Ce mathématicien avait auparavant alerté sa hiérarchie – et avait été licencié. “Ma carrière à Wall Street a été ruinée”, écrit Eric Ben-Artzi, qui supervise aujourd’hui l’analyse des risques chez BondIT, une plateforme de gestion de portefeuilles. L’affaire s’est conclue en mai 2015, lorsque la SEC a infligé une amende de 55 millions de dollars à la Deutsche Bank.

C’est la première fois qu’un lanceur d’alerte refuse de toucher sa prime depuis la mise en place, en 2011, de ce programme, qui permet de verser aux informateurs 10 à 30 % du montant de l’amende perçue, souligne par ailleurs le quotidien britannique. 

Les dirigeants de la banque auraient dû payer

Mais pourquoi Eric Ben-Artzi agit-il ainsi ? Pas par désintéressement. Il reconnaît même que la perspective d’être récompensé a été “une forte incitation” à contribuer à l’enquête. Mais il estime que ce n’est pas l’entreprise mais ses dirigeants que le gendarme de la Bourse aurait dû pénaliser.

Et si la SEC ne l’a pas fait, suggère l’ancien analyste, c’est parce que nombre de juristes ayant occupé des postes de haut niveau à la Deutsche Bank ont travaillé à la SEC “avant, pendant et après” la période au cours de laquelle la banque menait ces activités illégales – et donc, pendant l’enquête. 

"Plusieurs dirigeants sont partis en retraite avec des bonus de plusieurs millions de dollars basés sur la manipulation du bilan de la banque.”
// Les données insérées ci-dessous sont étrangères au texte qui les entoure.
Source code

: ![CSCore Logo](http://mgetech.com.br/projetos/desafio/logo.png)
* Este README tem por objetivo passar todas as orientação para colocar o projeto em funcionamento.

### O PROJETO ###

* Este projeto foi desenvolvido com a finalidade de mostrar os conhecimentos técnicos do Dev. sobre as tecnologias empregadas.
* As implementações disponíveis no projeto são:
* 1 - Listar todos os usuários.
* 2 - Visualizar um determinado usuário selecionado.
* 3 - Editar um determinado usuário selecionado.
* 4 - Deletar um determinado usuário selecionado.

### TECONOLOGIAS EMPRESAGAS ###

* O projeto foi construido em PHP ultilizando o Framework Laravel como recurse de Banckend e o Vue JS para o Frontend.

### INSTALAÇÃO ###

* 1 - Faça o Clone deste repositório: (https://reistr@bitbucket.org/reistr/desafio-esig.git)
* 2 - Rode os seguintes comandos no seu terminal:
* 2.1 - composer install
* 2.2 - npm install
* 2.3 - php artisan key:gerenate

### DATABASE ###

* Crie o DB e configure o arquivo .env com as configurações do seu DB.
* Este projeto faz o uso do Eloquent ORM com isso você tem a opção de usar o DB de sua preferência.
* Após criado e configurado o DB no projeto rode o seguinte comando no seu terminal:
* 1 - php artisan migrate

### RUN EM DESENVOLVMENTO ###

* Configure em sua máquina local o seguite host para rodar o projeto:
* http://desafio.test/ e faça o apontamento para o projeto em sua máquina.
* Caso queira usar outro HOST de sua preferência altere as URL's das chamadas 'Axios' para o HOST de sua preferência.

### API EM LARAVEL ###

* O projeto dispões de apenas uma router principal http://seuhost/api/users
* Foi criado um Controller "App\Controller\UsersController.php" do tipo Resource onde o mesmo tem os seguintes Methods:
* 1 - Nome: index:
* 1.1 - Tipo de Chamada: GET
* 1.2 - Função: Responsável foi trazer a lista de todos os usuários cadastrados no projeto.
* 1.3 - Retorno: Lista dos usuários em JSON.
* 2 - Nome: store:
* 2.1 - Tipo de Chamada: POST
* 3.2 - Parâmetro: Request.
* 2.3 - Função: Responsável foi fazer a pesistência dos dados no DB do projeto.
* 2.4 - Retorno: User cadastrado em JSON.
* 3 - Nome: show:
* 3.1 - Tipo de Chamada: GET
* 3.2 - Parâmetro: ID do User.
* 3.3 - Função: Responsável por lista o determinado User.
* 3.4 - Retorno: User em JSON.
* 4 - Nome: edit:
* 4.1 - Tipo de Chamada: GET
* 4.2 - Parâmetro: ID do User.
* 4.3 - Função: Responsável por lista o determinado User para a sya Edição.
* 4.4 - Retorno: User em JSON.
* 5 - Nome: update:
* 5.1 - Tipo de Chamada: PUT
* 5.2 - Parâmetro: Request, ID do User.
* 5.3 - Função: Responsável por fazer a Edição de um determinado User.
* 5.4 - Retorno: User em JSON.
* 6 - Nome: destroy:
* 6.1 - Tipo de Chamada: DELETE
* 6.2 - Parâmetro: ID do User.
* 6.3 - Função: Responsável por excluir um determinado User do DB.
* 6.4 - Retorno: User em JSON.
Aujourd’hui, précise-t-il, “même si j’ai plus que jamais besoin de cet argent, je ne participerai pas au pillage de ceux-là mêmes que j’étais censé protéger”. Il souhaite donc que sa prime “revienne à la banque et à ses parties prenantes”, c’est-à-dire ses actionnaires et ses salariés, “qui sont les premières victimes”. Impliquée dans un nombre ahurissant de procédures judiciaires à travers le monde, la Deutsche Bank a en effet lancé un vaste plan de restructuration impliquant plusieurs milliers de licenciements.

Eric Ben-Artzi demande en outre qu’une somme équivalente soit prélevée sur les bonus versés aux dirigeants de la banque, notamment ceux qui ont travaillé pour la SEC. “Je serais alors heureux de percevoir toute récompense à laquelle je serais éligible”, conclut le lanceur d’alerte.